=== Section Start ===

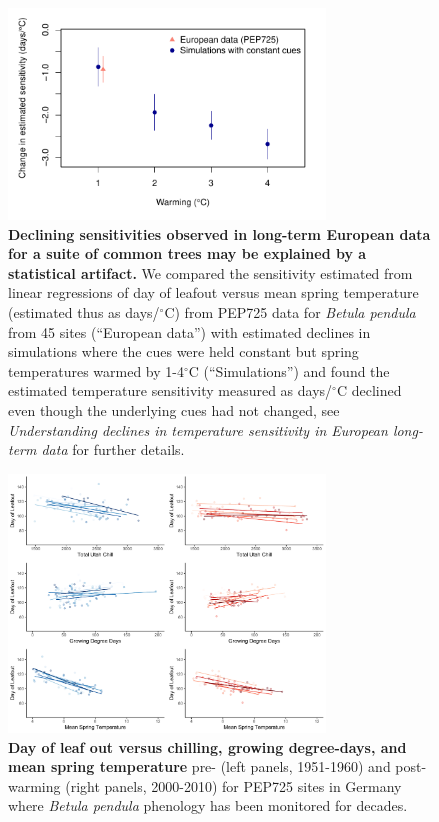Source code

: \documentclass{article}
\begin{document}
\newpage
\begin{figure}[h!]
\centering
\noindent \includegraphics[width=0.75\textwidth]{..//..//analyses/bb_analysis/PEP_climate/figures/peprealandsims.pdf}
\caption{\textbf{Declining sensitivities observed in long-term European data for a suite of common trees may be explained by a statistical artifact.} We compared the sensitivity estimated from linear regressions of day of leafout versus mean spring temperature (estimated thus as days/$^{\circ}$C) from PEP725 data for \emph{Betula pendula} from 45 sites (``European data'') with estimated declines in simulations where the cues were held constant but spring temperatures warmed by 1-4$^{\circ}$C (``Simulations'') and found the estimated temperature sensitivity measured as days/$^{\circ}$C declined even though the underlying cues had not changed, see \emph{Understanding declines in temperature sensitivity in European long-term data} for further details.}
\label{fig:pepsims}
\end{figure}

\newpage
\begin{figure}[h!]
\centering
\noindent \includegraphics[width=0.75\textwidth]{..//..//analyses/bb_analysis/PEP_climate/figures/betpen_multruns_utahgddmat.pdf}
\caption{\textbf{Day of leaf out versus chilling, growing degree-days, and mean spring temperature} pre- (left panels, 1951-1960) and post-warming (right panels, 2000-2010) for PEP725 sites in Germany where \emph{Betula pendula} phenology has been monitored for decades.}
\label{fig:pep}
\end{figure}
\end{document}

=== Section End ===

Wherever the string "Betula" appears in the entries, copy that line.

\caption{\textbf{Declining sensitivities observed in long-term European data for a suite of common trees may be explained by a statistical artifact.} We compared the sensitivity estimated from linear regressions of day of leafout versus mean spring temperature (estimated thus as days/$^{\circ}$C) from PEP725 data for \emph{Betula pendula} from 45 sites (``European data'') with estimated declines in simulations where the cues were held constant but spring temperatures warmed by 1-4$^{\circ}$C (``Simulations'') and found the estimated temperature sensitivity measured as days/$^{\circ}$C declined even though the underlying cues had not changed, see \emph{Understanding declines in temperature sensitivity in European long-term data} for further details.}
\caption{\textbf{Day of leaf out versus chilling, growing degree-days, and mean spring temperature} pre- (left panels, 1951-1960) and post-warming (right panels, 2000-2010) for PEP725 sites in Germany where \emph{Betula pendula} phenology has been monitored for decades.}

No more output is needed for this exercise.